* Instructions for the task: Among the entries, find the lines with the string "implementation" and report them.

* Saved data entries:
━━━━━━━━

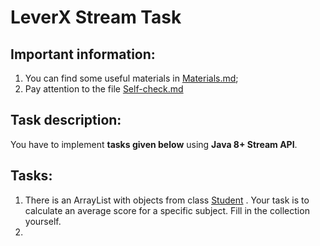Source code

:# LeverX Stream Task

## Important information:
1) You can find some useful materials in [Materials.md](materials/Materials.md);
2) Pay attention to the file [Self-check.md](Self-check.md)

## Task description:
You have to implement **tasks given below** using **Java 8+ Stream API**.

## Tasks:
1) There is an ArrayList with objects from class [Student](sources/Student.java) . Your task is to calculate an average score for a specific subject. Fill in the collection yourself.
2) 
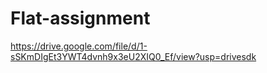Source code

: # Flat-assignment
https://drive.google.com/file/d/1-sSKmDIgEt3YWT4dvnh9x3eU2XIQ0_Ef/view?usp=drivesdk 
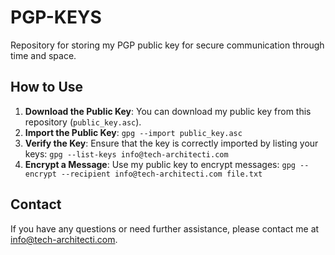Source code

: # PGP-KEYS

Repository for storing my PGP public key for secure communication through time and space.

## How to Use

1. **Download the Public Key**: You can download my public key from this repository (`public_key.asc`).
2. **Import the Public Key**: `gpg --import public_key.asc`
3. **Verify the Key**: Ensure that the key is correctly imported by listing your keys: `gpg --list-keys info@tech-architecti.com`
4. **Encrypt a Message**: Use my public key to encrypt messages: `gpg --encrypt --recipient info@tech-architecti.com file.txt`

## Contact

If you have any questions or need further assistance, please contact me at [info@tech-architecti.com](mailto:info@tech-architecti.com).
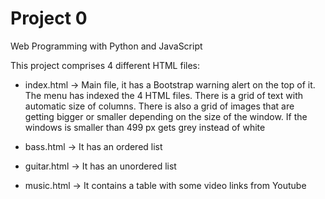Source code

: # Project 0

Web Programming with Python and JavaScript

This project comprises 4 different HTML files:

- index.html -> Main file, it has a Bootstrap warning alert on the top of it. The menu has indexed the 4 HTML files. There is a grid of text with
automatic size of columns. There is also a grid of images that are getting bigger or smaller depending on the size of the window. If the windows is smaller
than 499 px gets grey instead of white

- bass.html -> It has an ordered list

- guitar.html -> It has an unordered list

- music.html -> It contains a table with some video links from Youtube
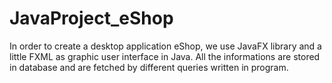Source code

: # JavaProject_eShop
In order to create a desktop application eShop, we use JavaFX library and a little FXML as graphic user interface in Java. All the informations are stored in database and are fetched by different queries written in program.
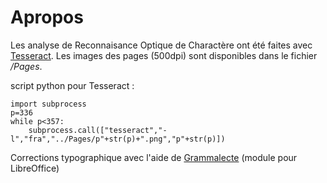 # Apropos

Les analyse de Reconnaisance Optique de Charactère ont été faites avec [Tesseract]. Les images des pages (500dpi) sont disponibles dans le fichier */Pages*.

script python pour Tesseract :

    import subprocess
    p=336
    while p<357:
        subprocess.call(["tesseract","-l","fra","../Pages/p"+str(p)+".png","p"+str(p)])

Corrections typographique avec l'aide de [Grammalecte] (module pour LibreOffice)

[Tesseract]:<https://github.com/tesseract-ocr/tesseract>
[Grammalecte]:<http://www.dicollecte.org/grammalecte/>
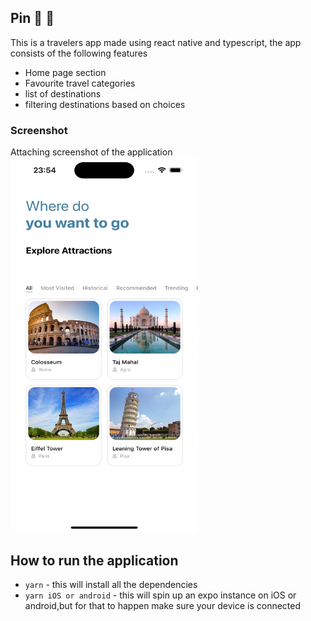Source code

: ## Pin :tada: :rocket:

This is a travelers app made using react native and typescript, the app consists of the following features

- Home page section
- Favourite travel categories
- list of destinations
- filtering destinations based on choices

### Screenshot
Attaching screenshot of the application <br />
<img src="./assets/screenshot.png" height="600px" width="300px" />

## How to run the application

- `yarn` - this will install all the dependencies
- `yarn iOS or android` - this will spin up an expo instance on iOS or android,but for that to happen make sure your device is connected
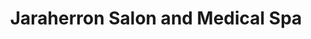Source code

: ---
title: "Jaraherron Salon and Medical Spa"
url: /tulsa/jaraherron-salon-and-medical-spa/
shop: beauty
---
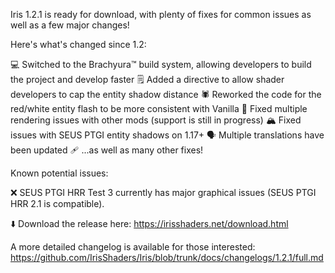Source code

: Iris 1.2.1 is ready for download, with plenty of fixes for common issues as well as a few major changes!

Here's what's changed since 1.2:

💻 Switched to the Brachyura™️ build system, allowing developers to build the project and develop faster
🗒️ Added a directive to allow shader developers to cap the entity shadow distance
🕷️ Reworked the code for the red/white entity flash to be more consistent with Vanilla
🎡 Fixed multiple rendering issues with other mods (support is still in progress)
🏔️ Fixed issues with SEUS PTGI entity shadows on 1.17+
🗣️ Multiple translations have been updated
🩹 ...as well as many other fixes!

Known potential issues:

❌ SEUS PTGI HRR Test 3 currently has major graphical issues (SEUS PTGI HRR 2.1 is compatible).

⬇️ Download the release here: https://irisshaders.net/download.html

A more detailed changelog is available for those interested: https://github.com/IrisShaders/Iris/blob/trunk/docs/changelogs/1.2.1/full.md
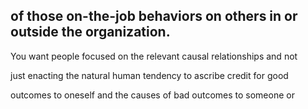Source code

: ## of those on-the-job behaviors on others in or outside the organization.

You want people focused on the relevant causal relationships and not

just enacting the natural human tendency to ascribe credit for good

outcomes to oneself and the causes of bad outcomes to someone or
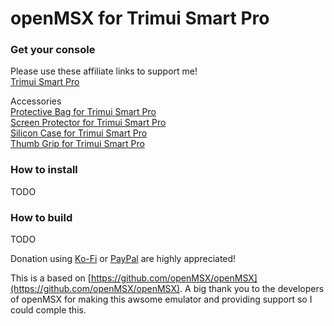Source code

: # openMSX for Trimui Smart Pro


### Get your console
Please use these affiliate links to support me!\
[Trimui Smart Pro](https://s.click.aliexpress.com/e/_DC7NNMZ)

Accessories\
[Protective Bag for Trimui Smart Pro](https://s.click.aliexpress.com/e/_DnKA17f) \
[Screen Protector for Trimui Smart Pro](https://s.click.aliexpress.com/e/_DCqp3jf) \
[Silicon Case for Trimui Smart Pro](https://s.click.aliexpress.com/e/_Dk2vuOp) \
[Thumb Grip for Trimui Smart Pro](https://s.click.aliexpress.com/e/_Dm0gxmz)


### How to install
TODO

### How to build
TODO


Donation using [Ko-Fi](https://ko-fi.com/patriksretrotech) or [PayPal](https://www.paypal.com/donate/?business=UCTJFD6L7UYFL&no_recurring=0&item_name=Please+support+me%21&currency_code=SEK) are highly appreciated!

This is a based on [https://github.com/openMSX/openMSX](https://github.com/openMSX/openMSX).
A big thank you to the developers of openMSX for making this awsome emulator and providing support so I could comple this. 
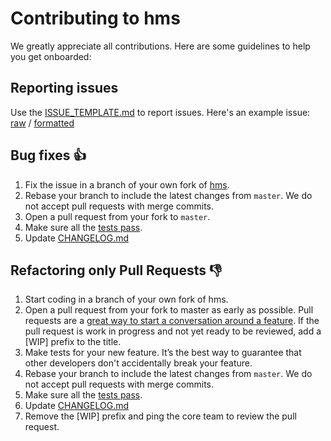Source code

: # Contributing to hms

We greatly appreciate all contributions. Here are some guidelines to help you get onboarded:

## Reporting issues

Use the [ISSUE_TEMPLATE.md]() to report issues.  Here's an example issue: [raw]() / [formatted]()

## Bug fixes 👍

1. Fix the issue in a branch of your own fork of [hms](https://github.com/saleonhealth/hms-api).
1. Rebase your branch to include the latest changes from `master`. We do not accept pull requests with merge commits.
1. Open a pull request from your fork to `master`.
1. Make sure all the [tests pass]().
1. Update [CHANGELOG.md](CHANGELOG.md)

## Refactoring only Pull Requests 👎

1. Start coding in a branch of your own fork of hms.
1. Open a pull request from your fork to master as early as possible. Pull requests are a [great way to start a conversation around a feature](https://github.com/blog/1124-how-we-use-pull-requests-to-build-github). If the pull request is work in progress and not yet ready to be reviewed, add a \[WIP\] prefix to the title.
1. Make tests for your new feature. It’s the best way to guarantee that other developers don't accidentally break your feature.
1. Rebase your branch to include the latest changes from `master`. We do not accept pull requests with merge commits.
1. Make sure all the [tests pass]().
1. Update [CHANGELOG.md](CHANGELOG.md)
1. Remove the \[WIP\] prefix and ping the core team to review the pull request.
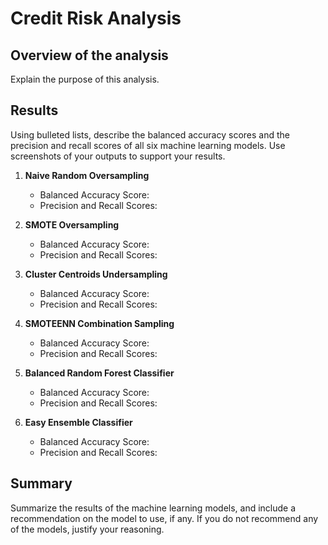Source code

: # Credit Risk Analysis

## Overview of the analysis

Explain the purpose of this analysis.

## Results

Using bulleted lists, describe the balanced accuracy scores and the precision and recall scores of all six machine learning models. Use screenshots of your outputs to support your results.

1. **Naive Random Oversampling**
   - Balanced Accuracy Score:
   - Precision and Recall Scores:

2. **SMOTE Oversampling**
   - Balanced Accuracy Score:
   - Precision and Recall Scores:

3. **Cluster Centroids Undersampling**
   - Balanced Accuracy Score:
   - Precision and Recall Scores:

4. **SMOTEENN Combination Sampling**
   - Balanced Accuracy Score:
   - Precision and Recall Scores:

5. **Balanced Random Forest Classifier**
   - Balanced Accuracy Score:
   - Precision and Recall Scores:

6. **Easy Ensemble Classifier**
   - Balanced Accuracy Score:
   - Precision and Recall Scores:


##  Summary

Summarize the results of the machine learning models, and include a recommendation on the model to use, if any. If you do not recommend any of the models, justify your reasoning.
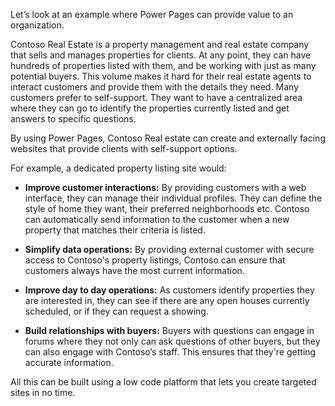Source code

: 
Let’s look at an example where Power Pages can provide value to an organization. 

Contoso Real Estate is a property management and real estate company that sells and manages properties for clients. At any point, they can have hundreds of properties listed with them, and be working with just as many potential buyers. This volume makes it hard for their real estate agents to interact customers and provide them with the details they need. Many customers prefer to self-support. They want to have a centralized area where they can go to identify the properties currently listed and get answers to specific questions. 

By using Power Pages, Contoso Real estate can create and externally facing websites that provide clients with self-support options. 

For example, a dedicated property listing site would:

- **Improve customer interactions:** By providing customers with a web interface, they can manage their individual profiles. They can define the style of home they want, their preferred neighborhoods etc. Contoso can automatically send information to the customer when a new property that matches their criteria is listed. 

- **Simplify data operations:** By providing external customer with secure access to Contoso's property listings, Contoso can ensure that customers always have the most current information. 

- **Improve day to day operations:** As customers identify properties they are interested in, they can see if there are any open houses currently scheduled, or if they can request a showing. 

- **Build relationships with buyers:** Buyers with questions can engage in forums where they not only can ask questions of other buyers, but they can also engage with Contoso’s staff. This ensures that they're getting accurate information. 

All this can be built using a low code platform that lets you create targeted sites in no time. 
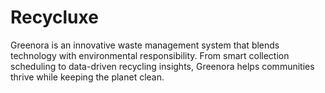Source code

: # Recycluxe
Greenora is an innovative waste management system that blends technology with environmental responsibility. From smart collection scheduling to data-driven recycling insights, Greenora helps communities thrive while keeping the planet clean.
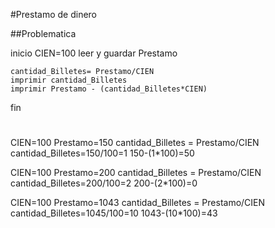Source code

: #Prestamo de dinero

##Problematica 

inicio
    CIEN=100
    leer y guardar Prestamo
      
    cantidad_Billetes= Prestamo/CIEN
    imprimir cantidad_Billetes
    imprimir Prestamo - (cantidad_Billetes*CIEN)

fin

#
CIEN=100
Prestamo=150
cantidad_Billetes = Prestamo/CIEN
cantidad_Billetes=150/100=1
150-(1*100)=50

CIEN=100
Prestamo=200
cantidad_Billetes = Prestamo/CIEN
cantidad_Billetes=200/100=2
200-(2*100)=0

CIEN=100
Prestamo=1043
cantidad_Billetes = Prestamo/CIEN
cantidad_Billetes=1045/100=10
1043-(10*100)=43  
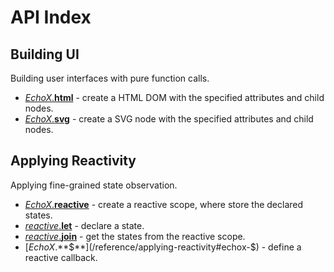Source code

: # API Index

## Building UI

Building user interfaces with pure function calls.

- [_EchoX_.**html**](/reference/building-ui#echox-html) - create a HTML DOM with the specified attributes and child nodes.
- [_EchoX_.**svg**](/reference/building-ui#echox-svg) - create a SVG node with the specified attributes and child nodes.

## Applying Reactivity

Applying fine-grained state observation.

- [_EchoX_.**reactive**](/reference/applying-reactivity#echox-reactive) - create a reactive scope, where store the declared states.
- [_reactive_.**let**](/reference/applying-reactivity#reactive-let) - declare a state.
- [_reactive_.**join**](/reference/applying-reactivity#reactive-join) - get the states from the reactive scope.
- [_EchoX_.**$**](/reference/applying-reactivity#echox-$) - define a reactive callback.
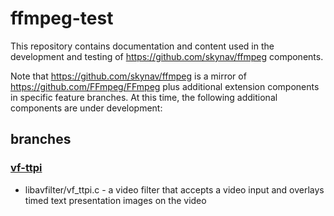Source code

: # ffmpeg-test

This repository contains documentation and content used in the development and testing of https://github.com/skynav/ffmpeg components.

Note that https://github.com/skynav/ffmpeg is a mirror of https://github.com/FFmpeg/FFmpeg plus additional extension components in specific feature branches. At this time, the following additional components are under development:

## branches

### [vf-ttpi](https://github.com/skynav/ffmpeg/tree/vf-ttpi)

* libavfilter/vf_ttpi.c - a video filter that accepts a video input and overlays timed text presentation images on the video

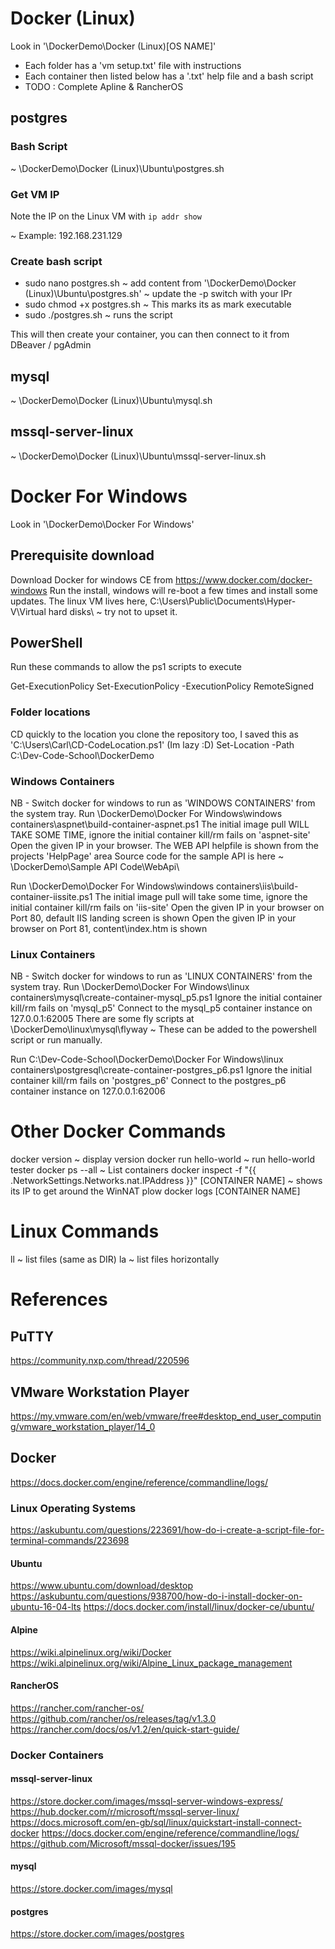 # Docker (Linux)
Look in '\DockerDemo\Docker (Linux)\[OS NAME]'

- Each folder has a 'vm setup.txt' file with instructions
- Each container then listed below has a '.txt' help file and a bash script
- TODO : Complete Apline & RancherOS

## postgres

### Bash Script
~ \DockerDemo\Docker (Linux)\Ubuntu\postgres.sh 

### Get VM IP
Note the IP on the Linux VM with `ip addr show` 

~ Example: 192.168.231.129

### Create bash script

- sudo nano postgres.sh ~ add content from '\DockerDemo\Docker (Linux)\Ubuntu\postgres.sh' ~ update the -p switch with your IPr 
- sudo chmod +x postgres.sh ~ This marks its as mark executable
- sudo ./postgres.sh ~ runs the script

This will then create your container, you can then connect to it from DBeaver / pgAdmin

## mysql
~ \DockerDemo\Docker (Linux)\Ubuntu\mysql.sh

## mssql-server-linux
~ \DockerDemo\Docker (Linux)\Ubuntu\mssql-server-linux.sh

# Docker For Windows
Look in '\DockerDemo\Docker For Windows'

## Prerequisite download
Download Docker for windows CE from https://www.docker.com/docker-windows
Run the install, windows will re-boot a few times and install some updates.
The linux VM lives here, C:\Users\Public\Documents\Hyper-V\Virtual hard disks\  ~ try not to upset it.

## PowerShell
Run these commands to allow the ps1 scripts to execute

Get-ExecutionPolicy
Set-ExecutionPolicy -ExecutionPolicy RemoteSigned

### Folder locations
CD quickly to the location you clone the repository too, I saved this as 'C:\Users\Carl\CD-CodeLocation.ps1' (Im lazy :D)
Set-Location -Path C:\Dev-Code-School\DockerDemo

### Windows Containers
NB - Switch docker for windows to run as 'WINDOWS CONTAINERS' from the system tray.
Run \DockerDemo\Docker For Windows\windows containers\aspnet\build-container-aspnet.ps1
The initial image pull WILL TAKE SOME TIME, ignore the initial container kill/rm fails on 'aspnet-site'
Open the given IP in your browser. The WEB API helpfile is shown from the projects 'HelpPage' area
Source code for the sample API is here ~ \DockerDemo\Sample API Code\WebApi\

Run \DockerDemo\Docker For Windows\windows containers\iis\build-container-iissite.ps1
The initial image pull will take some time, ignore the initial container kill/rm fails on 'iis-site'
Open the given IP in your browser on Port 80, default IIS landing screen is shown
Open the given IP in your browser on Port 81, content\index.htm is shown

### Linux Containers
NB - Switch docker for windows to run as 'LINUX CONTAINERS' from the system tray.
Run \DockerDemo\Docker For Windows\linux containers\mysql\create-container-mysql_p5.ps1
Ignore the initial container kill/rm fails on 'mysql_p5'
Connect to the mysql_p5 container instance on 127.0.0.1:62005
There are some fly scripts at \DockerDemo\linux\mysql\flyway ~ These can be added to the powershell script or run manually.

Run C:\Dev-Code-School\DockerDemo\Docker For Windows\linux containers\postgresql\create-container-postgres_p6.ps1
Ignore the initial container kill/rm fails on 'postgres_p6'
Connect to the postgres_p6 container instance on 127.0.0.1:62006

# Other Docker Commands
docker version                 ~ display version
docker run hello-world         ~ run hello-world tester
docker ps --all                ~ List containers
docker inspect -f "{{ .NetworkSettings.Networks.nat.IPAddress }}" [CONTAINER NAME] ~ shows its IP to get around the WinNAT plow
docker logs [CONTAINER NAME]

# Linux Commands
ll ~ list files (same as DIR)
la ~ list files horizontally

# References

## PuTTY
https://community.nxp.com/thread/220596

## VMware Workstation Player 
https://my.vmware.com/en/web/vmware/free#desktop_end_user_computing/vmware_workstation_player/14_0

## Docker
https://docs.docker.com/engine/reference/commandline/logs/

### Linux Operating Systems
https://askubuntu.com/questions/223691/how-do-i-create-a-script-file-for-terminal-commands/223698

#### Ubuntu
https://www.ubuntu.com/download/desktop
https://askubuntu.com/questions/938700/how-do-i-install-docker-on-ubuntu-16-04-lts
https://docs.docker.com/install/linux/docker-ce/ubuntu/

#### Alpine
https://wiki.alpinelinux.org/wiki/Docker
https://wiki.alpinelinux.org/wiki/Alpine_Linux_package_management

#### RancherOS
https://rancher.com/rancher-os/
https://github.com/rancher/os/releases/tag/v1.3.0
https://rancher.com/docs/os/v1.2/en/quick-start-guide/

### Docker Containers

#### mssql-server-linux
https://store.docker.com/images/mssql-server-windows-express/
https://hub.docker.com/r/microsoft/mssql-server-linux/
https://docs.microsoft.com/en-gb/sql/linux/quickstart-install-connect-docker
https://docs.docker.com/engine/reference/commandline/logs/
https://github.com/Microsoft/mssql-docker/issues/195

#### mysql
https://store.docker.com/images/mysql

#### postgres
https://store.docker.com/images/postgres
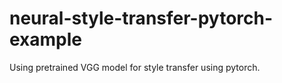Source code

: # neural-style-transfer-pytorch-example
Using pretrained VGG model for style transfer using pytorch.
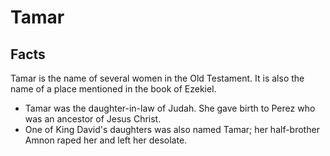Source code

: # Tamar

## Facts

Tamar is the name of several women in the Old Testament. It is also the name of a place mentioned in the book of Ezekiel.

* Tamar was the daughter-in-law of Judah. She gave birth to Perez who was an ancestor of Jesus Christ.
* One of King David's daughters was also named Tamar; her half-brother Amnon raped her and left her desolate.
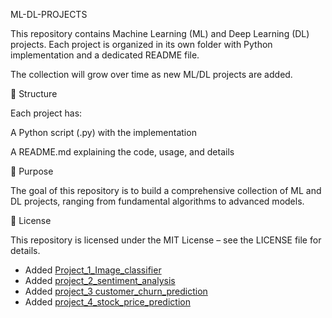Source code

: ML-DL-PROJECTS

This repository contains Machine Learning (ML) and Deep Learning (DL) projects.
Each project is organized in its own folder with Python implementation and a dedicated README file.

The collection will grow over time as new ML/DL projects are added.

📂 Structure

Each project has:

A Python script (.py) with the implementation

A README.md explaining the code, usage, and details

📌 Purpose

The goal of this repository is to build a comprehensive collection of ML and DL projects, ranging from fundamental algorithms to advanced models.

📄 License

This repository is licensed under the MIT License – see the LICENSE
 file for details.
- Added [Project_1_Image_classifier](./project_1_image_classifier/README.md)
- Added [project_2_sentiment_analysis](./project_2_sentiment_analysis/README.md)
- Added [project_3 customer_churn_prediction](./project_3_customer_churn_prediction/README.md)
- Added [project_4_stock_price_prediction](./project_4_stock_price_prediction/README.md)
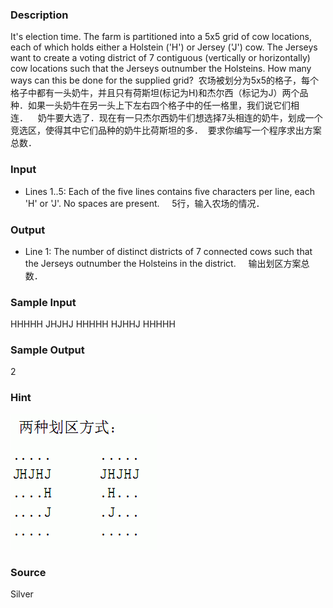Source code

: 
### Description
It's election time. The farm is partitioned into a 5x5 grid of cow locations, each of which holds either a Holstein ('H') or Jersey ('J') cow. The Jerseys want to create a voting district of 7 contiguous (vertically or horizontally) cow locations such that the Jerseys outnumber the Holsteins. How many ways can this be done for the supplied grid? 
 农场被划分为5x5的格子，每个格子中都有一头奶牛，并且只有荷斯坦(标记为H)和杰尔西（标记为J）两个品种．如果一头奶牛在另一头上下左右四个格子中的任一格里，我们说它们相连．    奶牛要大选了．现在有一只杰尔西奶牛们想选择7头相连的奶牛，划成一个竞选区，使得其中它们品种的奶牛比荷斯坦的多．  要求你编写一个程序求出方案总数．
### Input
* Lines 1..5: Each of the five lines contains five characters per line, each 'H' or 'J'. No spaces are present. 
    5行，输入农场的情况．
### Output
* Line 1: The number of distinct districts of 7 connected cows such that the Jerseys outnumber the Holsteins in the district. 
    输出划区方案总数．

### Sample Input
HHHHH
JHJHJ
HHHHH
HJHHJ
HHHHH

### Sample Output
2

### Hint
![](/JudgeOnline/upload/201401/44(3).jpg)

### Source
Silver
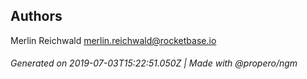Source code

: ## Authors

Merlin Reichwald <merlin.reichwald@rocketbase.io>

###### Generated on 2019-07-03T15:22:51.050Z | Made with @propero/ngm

━━━━━━━━

* Result of this exercise:
Each project is organized in its own folder with Python implementation and a dedicated README file.
A Python script (.py) with the implementation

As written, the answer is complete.